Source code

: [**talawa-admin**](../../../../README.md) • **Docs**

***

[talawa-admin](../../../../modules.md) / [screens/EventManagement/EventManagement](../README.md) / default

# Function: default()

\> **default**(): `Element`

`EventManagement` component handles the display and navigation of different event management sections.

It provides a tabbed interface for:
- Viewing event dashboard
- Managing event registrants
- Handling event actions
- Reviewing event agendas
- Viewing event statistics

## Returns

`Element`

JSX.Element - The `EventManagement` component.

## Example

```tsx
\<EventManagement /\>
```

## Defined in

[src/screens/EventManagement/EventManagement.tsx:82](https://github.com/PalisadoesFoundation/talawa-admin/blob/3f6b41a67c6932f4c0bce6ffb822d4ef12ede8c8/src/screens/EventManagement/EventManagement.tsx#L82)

#####

INSTRUCTIONS TO FOLLOW >> Going down from the first line of the entries above, restate each line word for word until the line holding "## Defined in" is done.

OUTPUT OF THE EXERCISE >>
Source code

: [**talawa-admin**](../../../../README.md) • **Docs**

***

[talawa-admin](../../../../modules.md) / [screens/EventManagement/EventManagement](../README.md) / default

# Function: default()

\> **default**(): `Element`

`EventManagement` component handles the display and navigation of different event management sections.

It provides a tabbed interface for:
- Viewing event dashboard
- Managing event registrants
- Handling event actions
- Reviewing event agendas
- Viewing event statistics

## Returns

`Element`

JSX.Element - The `EventManagement` component.

## Example

```tsx
\<EventManagement /\>
```

## Defined in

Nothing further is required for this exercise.